Photosynthesis‐Inspired NIR‐Triggered Fe₃O₄@MoS₂ Core–Shell Nanozyme for Promoting MRSA‐Infected Diabetic Wound Healing
Jiamu Xiao, Xueqin An, Fei Tang, Xu Dai, Song Zhang, Xiaolong Zhu, Jian Shen, Jiang Yuan, Donglin Gan, Mingqian Wang
Abstract
Abstract Bacterial infections can lead to severe medical complications, including major medical incidents and even death, posing a significant challenge in clinical trauma repair. Consequently, the development of new, efficient, and non‐resistant antimicrobial agents has become a priority for medical practitioners. In this study, a stepwise hydrothermal reaction strategy is utilized to prepare Fe 3 O 4 @MoS 2 core–shell nanoparticles (NPs) with photosynthesis‐like activity for the treatment of bacterial infections.
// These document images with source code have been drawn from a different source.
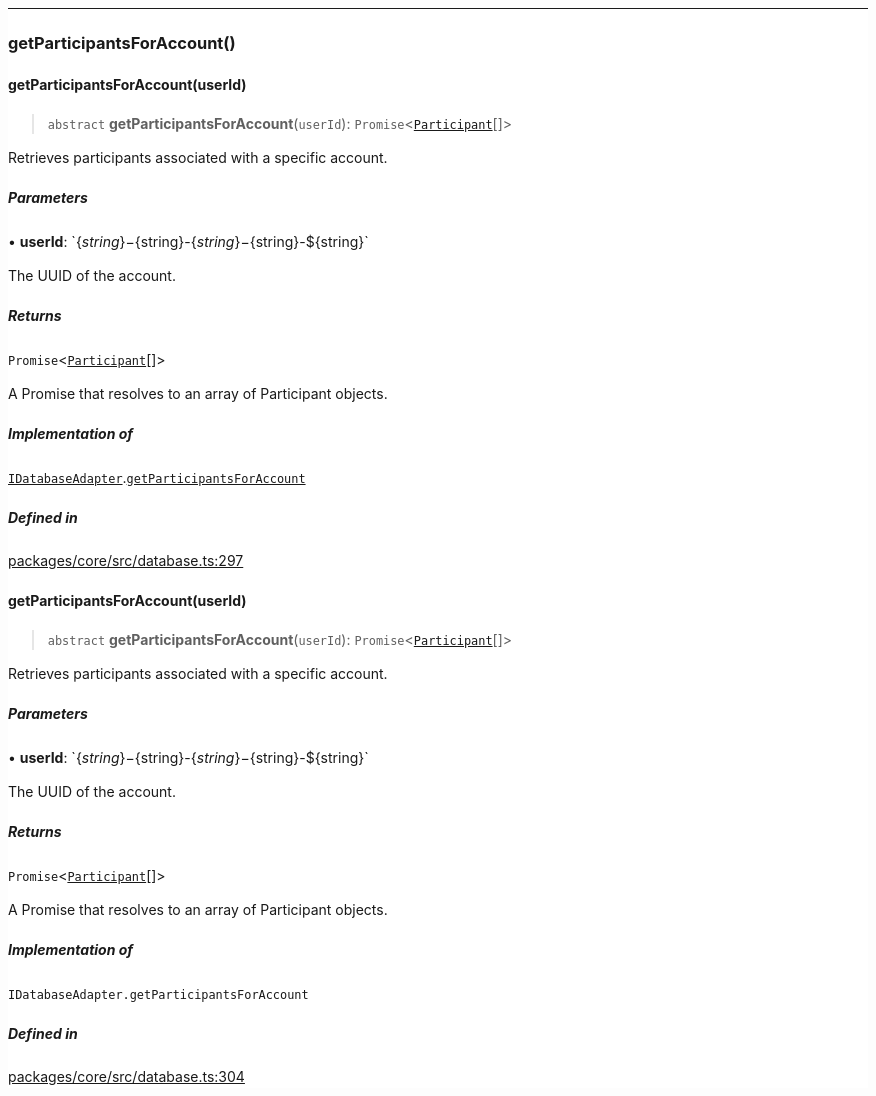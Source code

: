 ***

### getParticipantsForAccount()

#### getParticipantsForAccount(userId)

> `abstract` **getParticipantsForAccount**(`userId`): `Promise`\<[`Participant`](../interfaces/Participant.md)[]\>

Retrieves participants associated with a specific account.

##### Parameters

• **userId**: \`$\{string\}-$\{string\}-$\{string\}-$\{string\}-$\{string\}\`

The UUID of the account.

##### Returns

`Promise`\<[`Participant`](../interfaces/Participant.md)[]\>

A Promise that resolves to an array of Participant objects.

##### Implementation of

[`IDatabaseAdapter`](../interfaces/IDatabaseAdapter.md).[`getParticipantsForAccount`](../interfaces/IDatabaseAdapter.md#getParticipantsForAccount)

##### Defined in

[packages/core/src/database.ts:297](https://github.com/Matth26/eliza/blob/main/packages/core/src/database.ts#L297)

#### getParticipantsForAccount(userId)

> `abstract` **getParticipantsForAccount**(`userId`): `Promise`\<[`Participant`](../interfaces/Participant.md)[]\>

Retrieves participants associated with a specific account.

##### Parameters

• **userId**: \`$\{string\}-$\{string\}-$\{string\}-$\{string\}-$\{string\}\`

The UUID of the account.

##### Returns

`Promise`\<[`Participant`](../interfaces/Participant.md)[]\>

A Promise that resolves to an array of Participant objects.

##### Implementation of

`IDatabaseAdapter.getParticipantsForAccount`

##### Defined in

[packages/core/src/database.ts:304](https://github.com/Matth26/eliza/blob/main/packages/core/src/database.ts#L304)
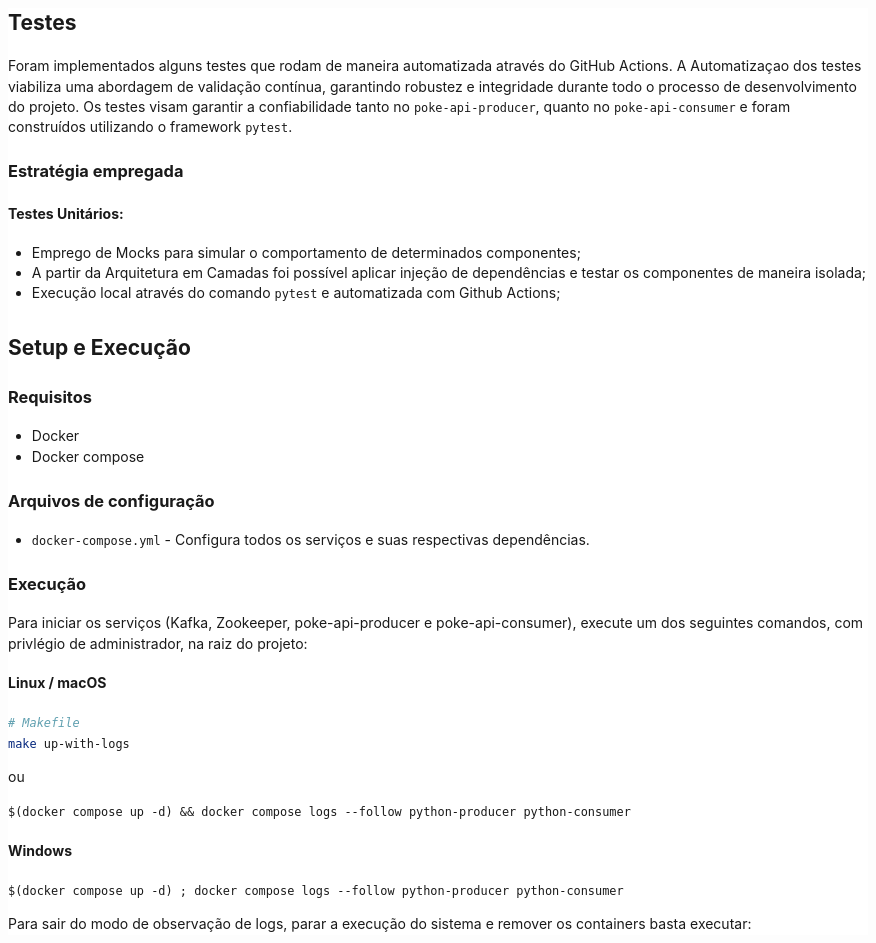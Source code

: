
## Testes

Foram implementados alguns testes que rodam de maneira automatizada através do GitHub Actions. A Automatizaçao dos testes viabiliza uma abordagem de validação contínua, garantindo robustez e integridade durante todo o processo de desenvolvimento do projeto. Os testes visam garantir a confiabilidade tanto no `poke-api-producer`, quanto no `poke-api-consumer` e foram construídos utilizando o framework `pytest`. 

### Estratégia empregada

#### Testes Unitários:
- Emprego de Mocks para simular o comportamento de determinados componentes;
- A partir da Arquitetura em Camadas foi possível aplicar injeção de dependências e testar os componentes de maneira isolada; 
- Execução local através do comando `pytest` e automatizada com Github Actions;


## Setup e Execução

### Requisitos

- Docker
- Docker compose

### Arquivos de configuração

- `docker-compose.yml` - Configura todos os serviços e suas respectivas dependências.

### Execução

Para iniciar os serviços (Kafka, Zookeeper, poke-api-producer e poke-api-consumer), execute um dos seguintes comandos, com privlégio de administrador, na raiz do projeto:

#### Linux / macOS

```bash
# Makefile
make up-with-logs
```

ou

```
$(docker compose up -d) && docker compose logs --follow python-producer python-consumer
```

#### Windows


```
$(docker compose up -d) ; docker compose logs --follow python-producer python-consumer
```

Para sair do modo de observação de logs, parar a execução do sistema e remover os containers basta executar:
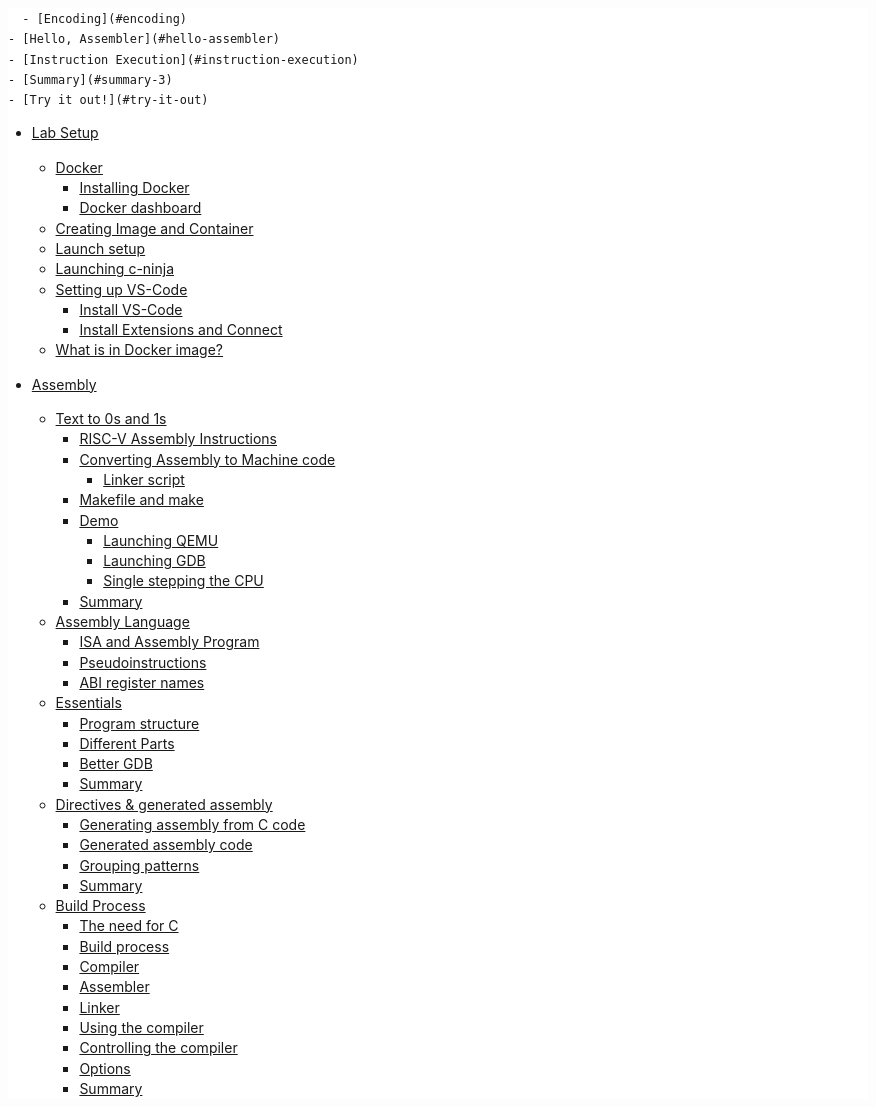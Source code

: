       - [Encoding](#encoding)
    - [Hello, Assembler](#hello-assembler)
    - [Instruction Execution](#instruction-execution)
    - [Summary](#summary-3)
    - [Try it out!](#try-it-out)

  - [Lab Setup](#lab-setup)
    - [Docker](#docker)
      - [Installing Docker](#installing-docker)
      - [Docker dashboard](#docker-dashboard)
    - [Creating Image and Container](#creating-image-and-container)
    - [Launch setup](#launch-setup)
    - [Launching c-ninja](#launching-c-ninja)
    - [Setting up VS-Code](#setting-up-vs-code)
      - [Install VS-Code](#install-vs-code)
      - [Install Extensions and Connect](#install-extensions-and-connect)
    - [What is in Docker image?](#what-is-in-docker-image)

- [Assembly](#assembly)
  - [Text to 0s and 1s](#text-to-0s-and-1s)
    - [RISC-V Assembly Instructions](#risc-v-assembly-instructions)
    - [Converting Assembly to Machine code](#converting-assembly-to-machine-code)
      - [Linker script](#linker-script)
    - [Makefile and make](#makefile-and-make)
    - [Demo](#demo)
      - [Launching QEMU](#launching-qemu)
      - [Launching GDB](#launching-gdb)
      - [Single stepping the CPU](#single-stepping-the-cpu)
    - [Summary](#summary-4)
  - [Assembly Language](#assembly-language)
    - [ISA and Assembly Program](#isa-and-assembly-program)
    - [Pseudoinstructions](#pseudoinstructions)
    - [ABI register names](#abi-register-names)
  - [Essentials](#essentials)
    - [Program structure](#program-structure)
    - [Different Parts](#different-parts)
    - [Better GDB](#better-gdb)
    - [Summary](#summary-5)
  - [Directives & generated assembly](#directives--generated-assembly)
    - [Generating assembly from C code](#generating-assembly-from-c-code)
    - [Generated assembly code](#generated-assembly-code)
    - [Grouping patterns](#grouping-patterns)
    - [Summary](#summary-6)
  - [Build Process](#build-process)
    - [The need for C](#the-need-for-c)
    - [Build process](#build-process-1)
    - [Compiler](#compiler)
    - [Assembler](#assembler)
    - [Linker](#linker)
    - [Using the compiler](#using-the-compiler)
    - [Controlling the compiler](#controlling-the-compiler)
    - [Options](#options)
    - [Summary](#summary-7)
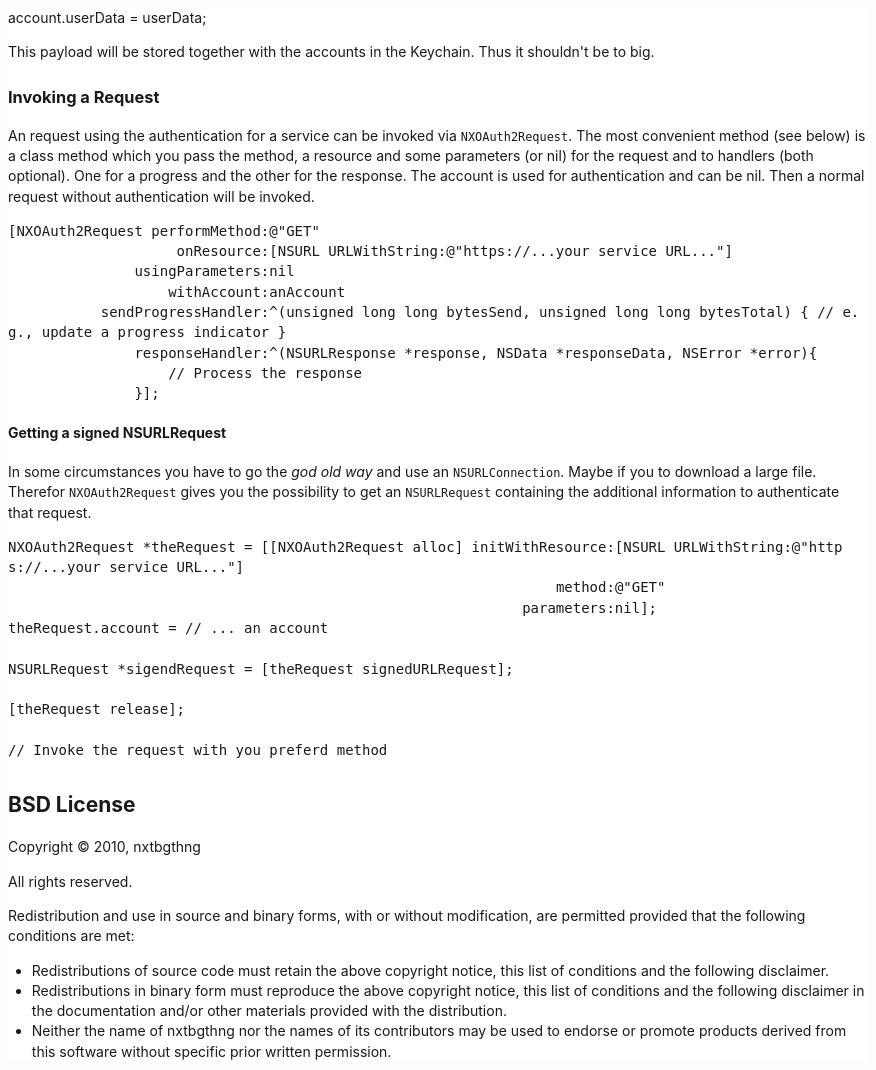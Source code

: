 account.userData = userData;
</pre>

This payload will be stored together with the accounts in the Keychain. Thus it shouldn't be to big.

### Invoking a Request

An request using the authentication for a service can be invoked via `NXOAuth2Request`. The most convenient method (see below) is a class method which you pass the method, a resource and some parameters (or nil) for the request and to handlers (both optional). One for a progress and the other for the response. The account is used for authentication and can be nil. Then a normal request without authentication will be invoked.
<pre>
[NXOAuth2Request performMethod:@"GET"
                    onResource:[NSURL URLWithString:@"https://...your service URL..."]
               usingParameters:nil
                   withAccount:anAccount
           sendProgressHandler:^(unsigned long long bytesSend, unsigned long long bytesTotal) { // e.g., update a progress indicator }
               responseHandler:^(NSURLResponse *response, NSData *responseData, NSError *error){
                   // Process the response
               }];
</pre>

#### Getting a signed NSURLRequest

In some circumstances you have to go the *god old way* and use an `NSURLConnection`. Maybe if you to download a large file. Therefor `NXOAuth2Request` gives you the possibility to get an `NSURLRequest` containing the additional information to authenticate that request.

<pre>
NXOAuth2Request *theRequest = [[NXOAuth2Request alloc] initWithResource:[NSURL URLWithString:@"https://...your service URL..."]
									                             method:@"GET"
								                             parameters:nil];
theRequest.account = // ... an account
                               
NSURLRequest *sigendRequest = [theRequest signedURLRequest];

[theRequest release];

// Invoke the request with you preferd method
</pre>

## BSD License 

Copyright © 2010, nxtbgthng

All rights reserved.

Redistribution and use in source and binary forms, with or without
modification, are permitted provided that the following conditions are met:

* Redistributions of source code must retain the above copyright
  notice, this list of conditions and the following disclaimer.
* Redistributions in binary form must reproduce the above copyright
  notice, this list of conditions and the following disclaimer in the
  documentation and/or other materials provided with the distribution.
* Neither the name of nxtbgthng nor the
  names of its contributors may be used to endorse or promote products
  derived from this software without specific prior written permission.
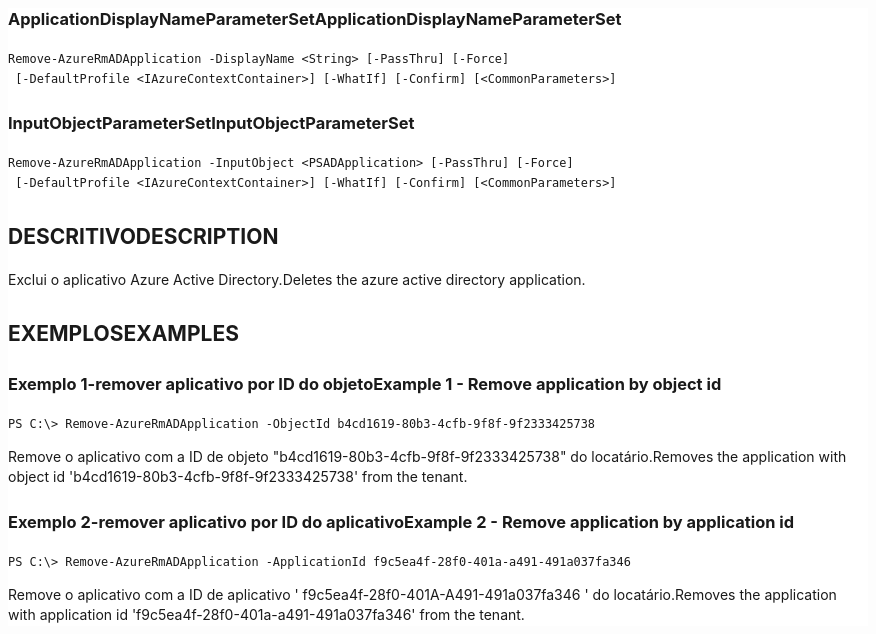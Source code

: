### <span data-ttu-id="1b16c-107">ApplicationDisplayNameParameterSet</span><span class="sxs-lookup"><span data-stu-id="1b16c-107">ApplicationDisplayNameParameterSet</span></span>
```
Remove-AzureRmADApplication -DisplayName <String> [-PassThru] [-Force]
 [-DefaultProfile <IAzureContextContainer>] [-WhatIf] [-Confirm] [<CommonParameters>]
```

### <span data-ttu-id="1b16c-108">InputObjectParameterSet</span><span class="sxs-lookup"><span data-stu-id="1b16c-108">InputObjectParameterSet</span></span>
```
Remove-AzureRmADApplication -InputObject <PSADApplication> [-PassThru] [-Force]
 [-DefaultProfile <IAzureContextContainer>] [-WhatIf] [-Confirm] [<CommonParameters>]
```

## <span data-ttu-id="1b16c-109">DESCRITIVO</span><span class="sxs-lookup"><span data-stu-id="1b16c-109">DESCRIPTION</span></span>
<span data-ttu-id="1b16c-110">Exclui o aplicativo Azure Active Directory.</span><span class="sxs-lookup"><span data-stu-id="1b16c-110">Deletes the azure active directory application.</span></span>

## <span data-ttu-id="1b16c-111">EXEMPLOS</span><span class="sxs-lookup"><span data-stu-id="1b16c-111">EXAMPLES</span></span>

### <span data-ttu-id="1b16c-112">Exemplo 1-remover aplicativo por ID do objeto</span><span class="sxs-lookup"><span data-stu-id="1b16c-112">Example 1 - Remove application by object id</span></span>

```
PS C:\> Remove-AzureRmADApplication -ObjectId b4cd1619-80b3-4cfb-9f8f-9f2333425738
```

<span data-ttu-id="1b16c-113">Remove o aplicativo com a ID de objeto "b4cd1619-80b3-4cfb-9f8f-9f2333425738" do locatário.</span><span class="sxs-lookup"><span data-stu-id="1b16c-113">Removes the application with object id 'b4cd1619-80b3-4cfb-9f8f-9f2333425738' from the tenant.</span></span>

### <span data-ttu-id="1b16c-114">Exemplo 2-remover aplicativo por ID do aplicativo</span><span class="sxs-lookup"><span data-stu-id="1b16c-114">Example 2 - Remove application by application id</span></span>

```
PS C:\> Remove-AzureRmADApplication -ApplicationId f9c5ea4f-28f0-401a-a491-491a037fa346
```

<span data-ttu-id="1b16c-115">Remove o aplicativo com a ID de aplicativo ' f9c5ea4f-28f0-401A-A491-491a037fa346 ' do locatário.</span><span class="sxs-lookup"><span data-stu-id="1b16c-115">Removes the application with application id 'f9c5ea4f-28f0-401a-a491-491a037fa346' from the tenant.</span></span>
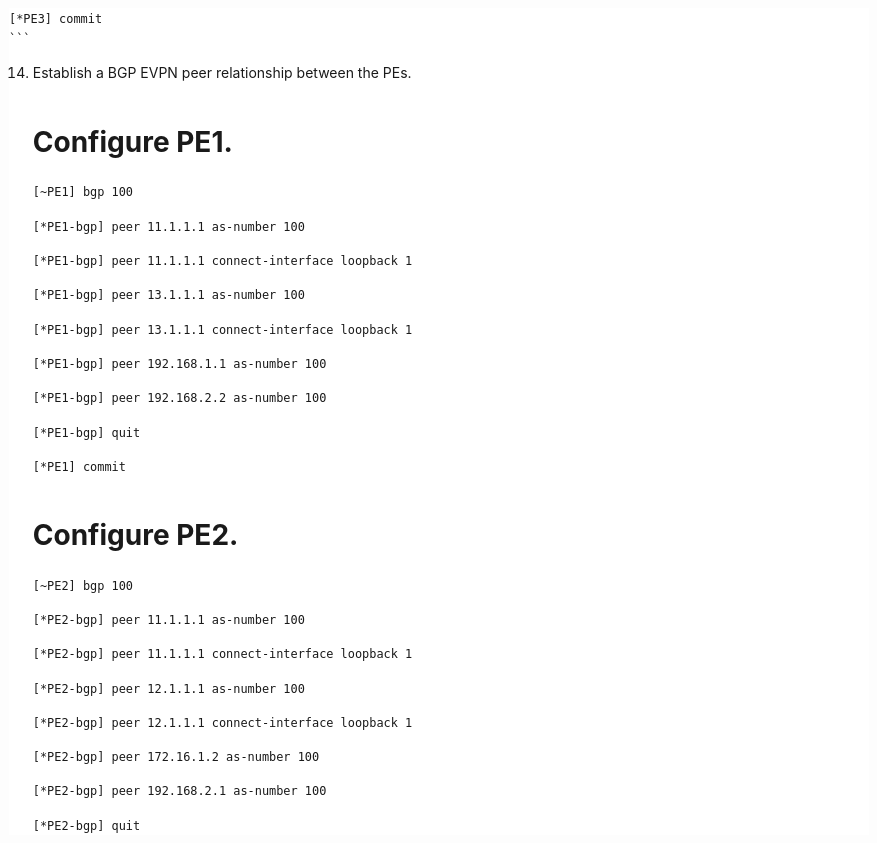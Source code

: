    [*PE3] commit
    ```
14. Establish a BGP EVPN peer relationship between the PEs.
    
    
    
    # Configure PE1.
    
    ```
    [~PE1] bgp 100
    ```
    ```
    [*PE1-bgp] peer 11.1.1.1 as-number 100
    ```
    ```
    [*PE1-bgp] peer 11.1.1.1 connect-interface loopback 1
    ```
    ```
    [*PE1-bgp] peer 13.1.1.1 as-number 100
    ```
    ```
    [*PE1-bgp] peer 13.1.1.1 connect-interface loopback 1
    ```
    ```
    [*PE1-bgp] peer 192.168.1.1 as-number 100
    ```
    ```
    [*PE1-bgp] peer 192.168.2.2 as-number 100
    ```
    ```
    [*PE1-bgp] quit
    ```
    ```
    [*PE1] commit
    ```
    
    # Configure PE2.
    
    ```
    [~PE2] bgp 100
    ```
    ```
    [*PE2-bgp] peer 11.1.1.1 as-number 100
    ```
    ```
    [*PE2-bgp] peer 11.1.1.1 connect-interface loopback 1
    ```
    ```
    [*PE2-bgp] peer 12.1.1.1 as-number 100
    ```
    ```
    [*PE2-bgp] peer 12.1.1.1 connect-interface loopback 1
    ```
    ```
    [*PE2-bgp] peer 172.16.1.2 as-number 100
    ```
    ```
    [*PE2-bgp] peer 192.168.2.1 as-number 100
    ```
    ```
    [*PE2-bgp] quit
    ```
    ```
The Fe 3 O 4 @MoS 2 NPs continuously catalyze the production of reactive oxygen species (ROS) from hydrogen peroxide through photosynthesis‐like reactions and convert light energy into heat with a photothermal efficiency of 30.30%. In addition, the photosynthetically generated ROS, combined with the iron‐induced cell death mechanism of the Fe 3 O 4 @MoS 2 NPs, confer them with exceptional and broad‐spectrum antibacterial properties, achieving antimicrobial activities of up to 98.62% for Staphylococcus aureus , 99.22% for Escherichia coli , and 98.55% for methicillin‐resistant Staphylococcus aureus . The composite exhibits good cell safety and hemocompatibility. Finally, a full‐thickness diabetic wound model validates the significant pro‐healing properties of Fe 3 O 4 @MoS 2 in chronic diabetic wounds. Overall, the design of photosynthesis‐inspired Fe 3 O 4 @MoS 2 presents new perspectives for developing efficient photothermal nano‐enzymatic compounds, offering a promising solution to the challenges of antimicrobial drug resistance and antibiotic misuse.